Scheduling is one of the factors that most directly affect performance in Thread-Level Speculation (TLS). Since loops may present dependences that cannot be predicted before runtime, finding a good chunk size is not a simple task. The most used mechanism, Fixed-Size Chunking (FSC), requires many “dry-runs” to set the optimal chunk size.
Our research in this field has led to several solutions. The most recent one is a scheduling mechanism called “Moody scheduling”, that estimates at runtime the best size of the next chunk to be scheduled, using information of the execution of the previous chunks. More details can be found at:
Moody Scheduling for Speculative Parallelization. Alvaro Estebanez, Diego R. Llanos, David Orden, Belen Palop. Euro-Par 2015, 24-28 August, Vienna, Austria. LNCS 9233, Springer, Berlin.
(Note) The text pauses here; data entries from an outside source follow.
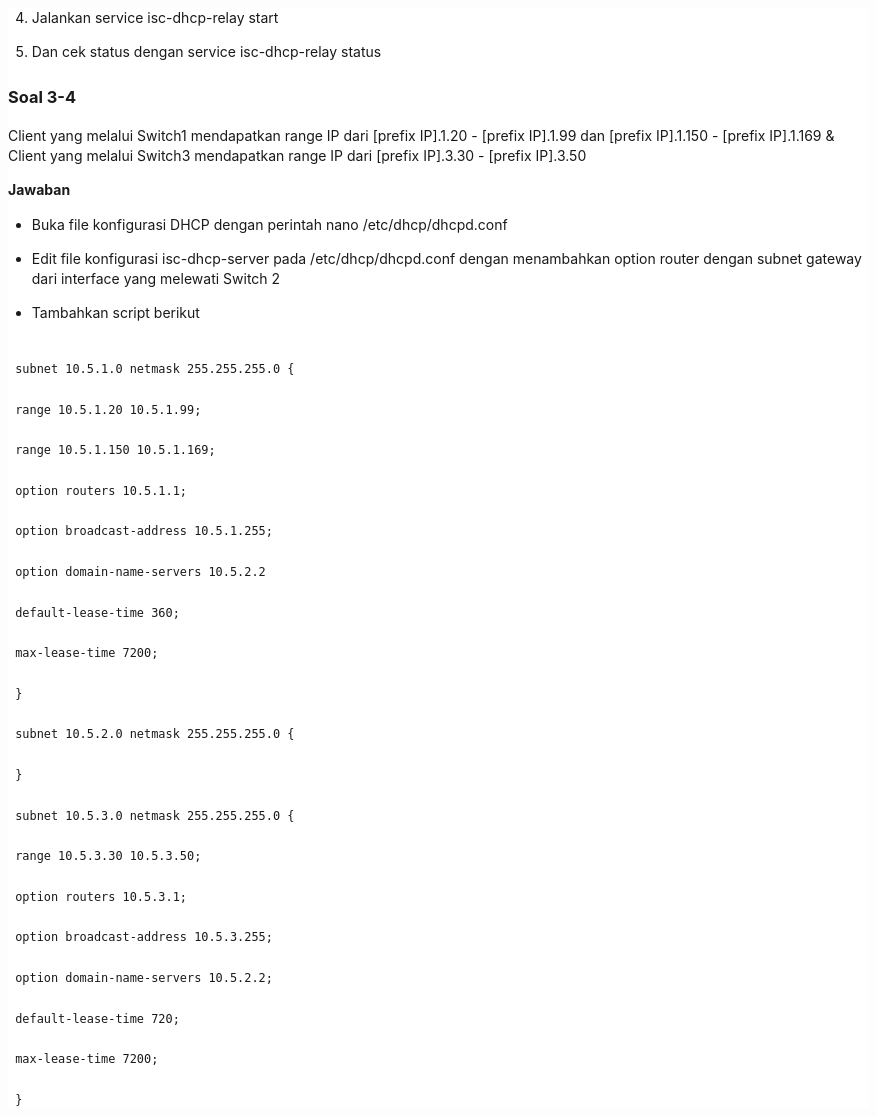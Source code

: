 
4.  Jalankan service isc-dhcp-relay start

5.  Dan cek status dengan service isc-dhcp-relay status

### Soal 3-4 <br>
Client yang melalui Switch1 mendapatkan range IP dari \[prefix
IP\].1.20 - \[prefix IP\].1.99 dan \[prefix IP\].1.150 - \[prefix
IP\].1.169 & Client yang melalui Switch3 mendapatkan range IP dari
\[prefix IP\].3.30 - \[prefix IP\].3.50

**Jawaban** <br>
-   Buka file konfigurasi DHCP dengan perintah nano /etc/dhcp/dhcpd.conf

-   Edit file konfigurasi isc-dhcp-server pada /etc/dhcp/dhcpd.conf
     dengan menambahkan option router dengan subnet gateway dari
     interface yang melewati Switch 2

-   Tambahkan script berikut
```

 subnet 10.5.1.0 netmask 255.255.255.0 {

 range 10.5.1.20 10.5.1.99;

 range 10.5.1.150 10.5.1.169;

 option routers 10.5.1.1;

 option broadcast-address 10.5.1.255;

 option domain-name-servers 10.5.2.2

 default-lease-time 360;

 max-lease-time 7200;

 }

 subnet 10.5.2.0 netmask 255.255.255.0 {

 }

 subnet 10.5.3.0 netmask 255.255.255.0 {

 range 10.5.3.30 10.5.3.50;

 option routers 10.5.3.1;

 option broadcast-address 10.5.3.255;

 option domain-name-servers 10.5.2.2;

 default-lease-time 720;

 max-lease-time 7200;

 }
 ```
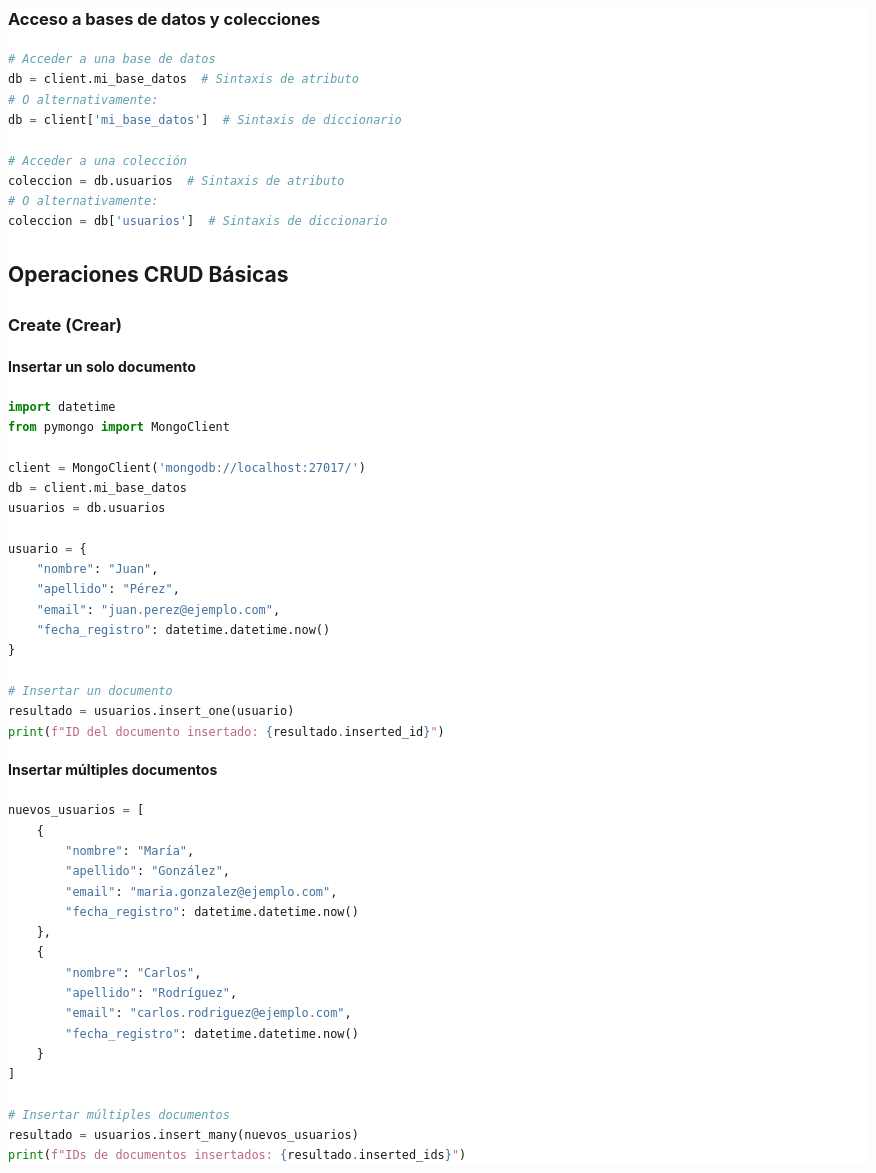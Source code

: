 ### Acceso a bases de datos y colecciones

```python
# Acceder a una base de datos
db = client.mi_base_datos  # Sintaxis de atributo
# O alternativamente:
db = client['mi_base_datos']  # Sintaxis de diccionario

# Acceder a una colección
coleccion = db.usuarios  # Sintaxis de atributo
# O alternativamente:
coleccion = db['usuarios']  # Sintaxis de diccionario
```

## Operaciones CRUD Básicas

### Create (Crear)

#### Insertar un solo documento

```python
import datetime
from pymongo import MongoClient

client = MongoClient('mongodb://localhost:27017/')
db = client.mi_base_datos
usuarios = db.usuarios

usuario = {
    "nombre": "Juan",
    "apellido": "Pérez",
    "email": "juan.perez@ejemplo.com",
    "fecha_registro": datetime.datetime.now()
}

# Insertar un documento
resultado = usuarios.insert_one(usuario)
print(f"ID del documento insertado: {resultado.inserted_id}")
```

#### Insertar múltiples documentos

```python
nuevos_usuarios = [
    {
        "nombre": "María",
        "apellido": "González",
        "email": "maria.gonzalez@ejemplo.com",
        "fecha_registro": datetime.datetime.now()
    },
    {
        "nombre": "Carlos",
        "apellido": "Rodríguez",
        "email": "carlos.rodriguez@ejemplo.com",
        "fecha_registro": datetime.datetime.now()
    }
]

# Insertar múltiples documentos
resultado = usuarios.insert_many(nuevos_usuarios)
print(f"IDs de documentos insertados: {resultado.inserted_ids}")
```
Our previous solutions rely on some knowledge about the expected pattern of dependence violations that may appear. Some algorithms, such as the Randomized Incremental Constructions, present many dependence violations at the beginning of the loop. For these algorithms, it is better to issue smaller chunks at the beginning, and slowly increase the chunk size as execution progresses. Our work with these algorithms is summarized in the following papers (in reversed chronological order):
Just-In-Time Scheduling for Loop-based Speculative Parallelization. Diego R. Llanos, David Orden, Belén Palop. PDP 2008 Conference, IEEE Press, Tolouse, February 13-15 2008.
New Scheduling Strategies for Randomized Incremental Algorithms in the Context of Speculative Parallelization. Diego R. Llanos, David Orden, Belén Palop. IEEE Transactions on Computers, 56(6), pp. 839-852, June 2007, ISSN 0018-9340, IEEE Press.